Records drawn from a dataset
________________

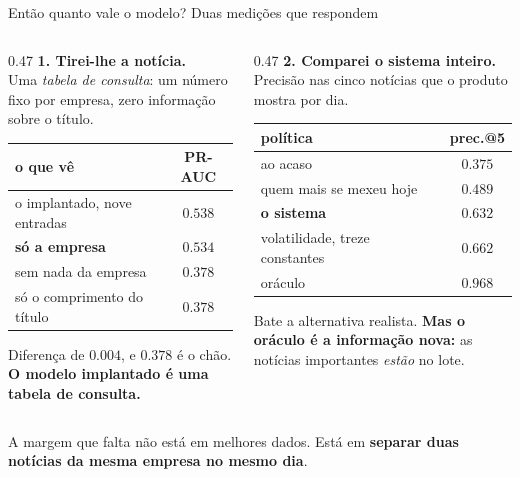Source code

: \documentclass[aspectratio=169]{beamer}
\begin{document}
\begin{frame}{Então quanto vale o modelo? Duas medições que respondem}
\small
\begin{columns}[T]
\begin{column}{0.47\textwidth}
\textbf{1. Tirei-lhe a notícia.}\\[1mm]
{\scriptsize Uma \emph{tabela de consulta}: um número fixo por empresa, zero informação sobre o
título.}
\vspace{1mm}
\begin{center}\scriptsize
\begin{tabular}{lc}
\toprule
\textbf{o que vê} & \textbf{PR-AUC} \\
\midrule
o implantado, nove entradas & $0.538$ \\
\textbf{só a empresa} & $\mathbf{0.534}$ \\
sem nada da empresa & $0.378$ \\
só o comprimento do título & $0.378$ \\
\bottomrule
\end{tabular}
\end{center}
\vspace{1mm}
{\scriptsize Diferença de $0.004$, e $0.378$ é o chão. \textbf{O modelo implantado é uma tabela de
consulta.}}
\end{column}
\begin{column}{0.47\textwidth}
\textbf{2. Comparei o sistema inteiro.}\\[1mm]
{\scriptsize Precisão nas cinco notícias que o produto mostra por dia.}
\vspace{1mm}
\begin{center}\scriptsize
\begin{tabular}{lc}
\toprule
\textbf{política} & \textbf{prec.@5} \\
\midrule
ao acaso & $0.375$ \\
quem mais se mexeu hoje & $0.489$ \\
\textbf{o sistema} & $\mathbf{0.632}$ \\
volatilidade, treze constantes & $0.662$ \\
oráculo & $0.968$ \\
\bottomrule
\end{tabular}
\end{center}
\vspace{1mm}
{\scriptsize Bate a alternativa realista. \textbf{Mas o oráculo é a informação nova:} as notícias
importantes \emph{estão} no lote.}
\end{column}
\end{columns}
\vspace{2mm}
\begin{center}
A margem que falta não está em melhores dados. Está em \textbf{separar duas notícias da mesma
empresa no mesmo dia}.
\end{center}
\end{frame}
\end{document}
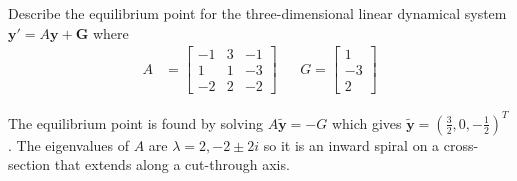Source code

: \begin{Exercise}
Describe the equilibrium point for the three-dimensional linear dynamical system $\textbf{y}' = A\textbf{y} + \textbf{G}$ where
\begin{align*}
A &= 
\begin{bmatrix}
-1&3&-1\\ 
1&1&-3\\ 
-2&2&-2
\end{bmatrix}
& & G=
\begin{bmatrix}
1 \\
-3 \\
2
\end{bmatrix}
\end{align*}
\end{Exercise}
\begin{Answer}
The equilibrium point is found by solving $A\tilde{\textbf{y}} = -G$ which gives $\tilde{\textbf{y}} = (\frac{3}{2}, 0, -\frac{1}{2})^T$. The eigenvalues of $A$ are $\lambda = 2, -2\pm 2i$ so it is an inward spiral on a cross-section that extends along a cut-through axis.
\end{Answer}

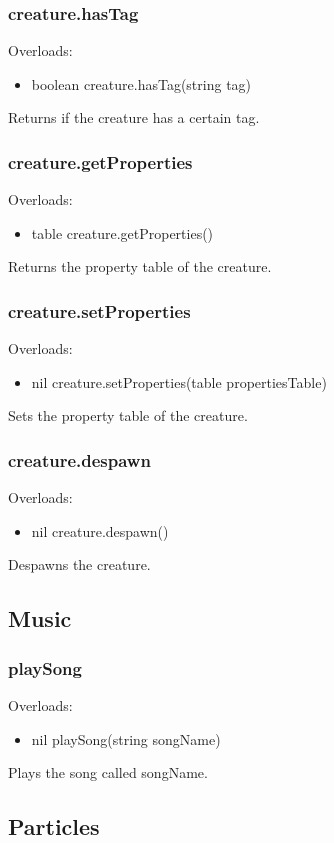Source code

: \documentclass{book}
\newenvironment{ulist}
	{\begin{itemize}
			\itemsep0em}
	{\end{itemize}}
\begin{document}
\subsubsection{creature.hasTag}
Overloads:
\begin{ulist}
	\item boolean creature.hasTag(string tag)
\end{ulist}
Returns if the creature has a certain tag.

\subsubsection{creature.getProperties}
Overloads:
\begin{ulist}
	\item table creature.getProperties()
\end{ulist}
Returns the property table of the creature.

\subsubsection{creature.setProperties}
Overloads:
\begin{ulist}
	\item nil creature.setProperties(table propertiesTable)
\end{ulist}
Sets the property table of the creature.

\subsubsection{creature.despawn}
Overloads:
\begin{ulist}
	\item nil creature.despawn()
\end{ulist}
Despawns the creature.

\subsection{Music}
\subsubsection{playSong}
Overloads:
\begin{ulist}
	\item nil playSong(string songName)
\end{ulist}
Plays the song called songName.


\subsection{Particles}
\end{document}
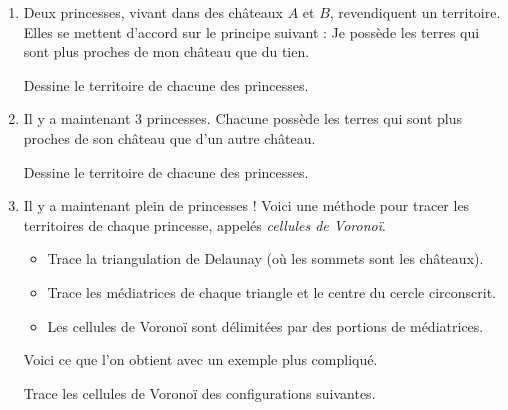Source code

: \documentclass[class=report,crop=false, 12pt]{standalone}
\begin{document}
\begin{activite}

\sauteligne

\begin{enumerate}
  \item Deux princesses, vivant dans des châteaux $A$ et $B$, revendiquent un territoire. Elles se mettent d'accord sur le principe suivant : \og Je possède les terres qui sont plus proches de mon château que du tien. \fg{}

Dessine le territoire de chacune des princesses.

  \item Il y a maintenant $3$ princesses. Chacune possède les terres qui sont plus proches de son château que d'un autre château.
  

Dessine le territoire de chacune des princesses.
  
  \item Il y a maintenant plein de princesses !
  Voici une méthode pour tracer les territoires de chaque princesse, appelés \emph{cellules de Voronoï}. 
  \begin{itemize}
    \item Trace la triangulation de Delaunay (où les sommets sont les châteaux).
    \item Trace les médiatrices de chaque triangle et le centre du cercle circonscrit.
    \item Les cellules de Voronoï sont délimitées par des portions de médiatrices.
  \end{itemize}

 
 
  
Voici ce que l'on obtient avec un exemple plus compliqué.
  
Trace les cellules de Voronoï des configurations suivantes.

  
  
 
 
\end{enumerate}

\end{activite}
\end{document}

________________

▸ **TASK STATEMENT**:
Every line in the data that includes the word "implantado" should be counted, and only the resulting number given.

▸ **RESPONSE AREA**:
2